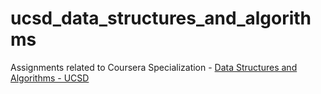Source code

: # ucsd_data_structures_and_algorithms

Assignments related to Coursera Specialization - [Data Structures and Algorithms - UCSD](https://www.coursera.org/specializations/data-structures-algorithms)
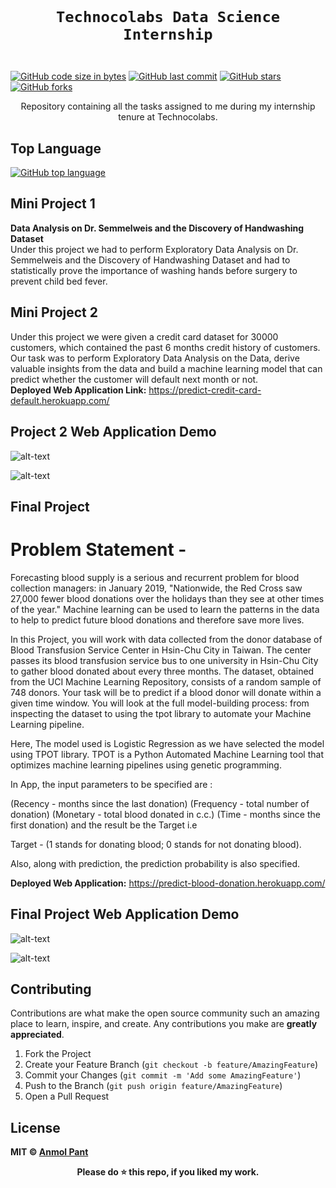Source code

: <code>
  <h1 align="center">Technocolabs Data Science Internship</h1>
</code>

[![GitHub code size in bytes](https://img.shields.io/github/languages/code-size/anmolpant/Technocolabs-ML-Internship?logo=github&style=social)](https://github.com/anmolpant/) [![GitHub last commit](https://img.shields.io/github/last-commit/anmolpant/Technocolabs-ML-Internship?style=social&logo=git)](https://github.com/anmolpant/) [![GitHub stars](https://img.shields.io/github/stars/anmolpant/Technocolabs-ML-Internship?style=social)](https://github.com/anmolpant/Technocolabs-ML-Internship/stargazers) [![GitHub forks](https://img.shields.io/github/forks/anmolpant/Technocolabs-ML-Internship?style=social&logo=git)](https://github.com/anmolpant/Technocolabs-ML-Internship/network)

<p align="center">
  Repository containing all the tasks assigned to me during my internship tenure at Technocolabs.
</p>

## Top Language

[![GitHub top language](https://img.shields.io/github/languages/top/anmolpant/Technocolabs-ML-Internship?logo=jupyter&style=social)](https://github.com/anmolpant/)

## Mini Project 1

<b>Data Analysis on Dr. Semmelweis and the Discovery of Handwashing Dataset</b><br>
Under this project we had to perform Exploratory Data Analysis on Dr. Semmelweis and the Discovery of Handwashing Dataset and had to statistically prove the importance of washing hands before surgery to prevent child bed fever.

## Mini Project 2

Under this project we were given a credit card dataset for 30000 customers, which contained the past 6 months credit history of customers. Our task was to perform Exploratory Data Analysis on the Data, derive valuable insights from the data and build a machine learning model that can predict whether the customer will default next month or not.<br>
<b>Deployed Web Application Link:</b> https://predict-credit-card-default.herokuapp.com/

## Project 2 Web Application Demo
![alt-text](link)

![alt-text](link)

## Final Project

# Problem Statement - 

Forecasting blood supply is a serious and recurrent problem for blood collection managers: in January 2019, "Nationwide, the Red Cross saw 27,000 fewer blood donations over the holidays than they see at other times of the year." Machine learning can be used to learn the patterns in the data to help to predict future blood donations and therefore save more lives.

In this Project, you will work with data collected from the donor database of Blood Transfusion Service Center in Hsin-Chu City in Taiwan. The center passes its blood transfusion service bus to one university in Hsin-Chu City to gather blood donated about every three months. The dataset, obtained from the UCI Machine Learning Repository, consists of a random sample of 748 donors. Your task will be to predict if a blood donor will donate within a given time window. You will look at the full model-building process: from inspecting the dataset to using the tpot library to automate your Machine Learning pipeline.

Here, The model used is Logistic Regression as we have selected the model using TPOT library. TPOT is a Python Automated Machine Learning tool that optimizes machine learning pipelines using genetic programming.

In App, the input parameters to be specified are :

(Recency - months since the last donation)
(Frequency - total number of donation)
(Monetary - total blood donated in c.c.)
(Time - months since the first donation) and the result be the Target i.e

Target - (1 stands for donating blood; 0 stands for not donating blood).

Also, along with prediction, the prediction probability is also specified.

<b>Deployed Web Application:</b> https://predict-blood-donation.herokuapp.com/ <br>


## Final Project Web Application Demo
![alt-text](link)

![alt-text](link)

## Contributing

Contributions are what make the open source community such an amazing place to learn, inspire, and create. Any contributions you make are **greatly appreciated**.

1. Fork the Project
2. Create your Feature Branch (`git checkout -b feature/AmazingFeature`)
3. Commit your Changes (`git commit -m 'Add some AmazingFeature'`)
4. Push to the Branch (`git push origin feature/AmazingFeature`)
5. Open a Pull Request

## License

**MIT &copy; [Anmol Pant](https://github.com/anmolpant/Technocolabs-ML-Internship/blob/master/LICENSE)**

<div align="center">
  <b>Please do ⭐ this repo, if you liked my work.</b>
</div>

EXERCISE REQUIREMENTS:
All lines from the one containing "(Recency - months since the last donation)" through the last line of the data, both included, are to be retyped exactly, and no other line belongs in the answer.

OUTPUT FOR THIS EXERCISE:
(Recency - months since the last donation)
(Frequency - total number of donation)
(Monetary - total blood donated in c.c.)
(Time - months since the first donation) and the result be the Target i.e

Target - (1 stands for donating blood; 0 stands for not donating blood).

Also, along with prediction, the prediction probability is also specified.

<b>Deployed Web Application:</b> https://predict-blood-donation.herokuapp.com/ <br>


## Final Project Web Application Demo
![alt-text](link)

![alt-text](link)

## Contributing

Contributions are what make the open source community such an amazing place to learn, inspire, and create. Any contributions you make are **greatly appreciated**.

1. Fork the Project
2. Create your Feature Branch (`git checkout -b feature/AmazingFeature`)
3. Commit your Changes (`git commit -m 'Add some AmazingFeature'`)
4. Push to the Branch (`git push origin feature/AmazingFeature`)
5. Open a Pull Request

## License

**MIT &copy; [Anmol Pant](https://github.com/anmolpant/Technocolabs-ML-Internship/blob/master/LICENSE)**

<div align="center">
  <b>Please do ⭐ this repo, if you liked my work.</b>
</div>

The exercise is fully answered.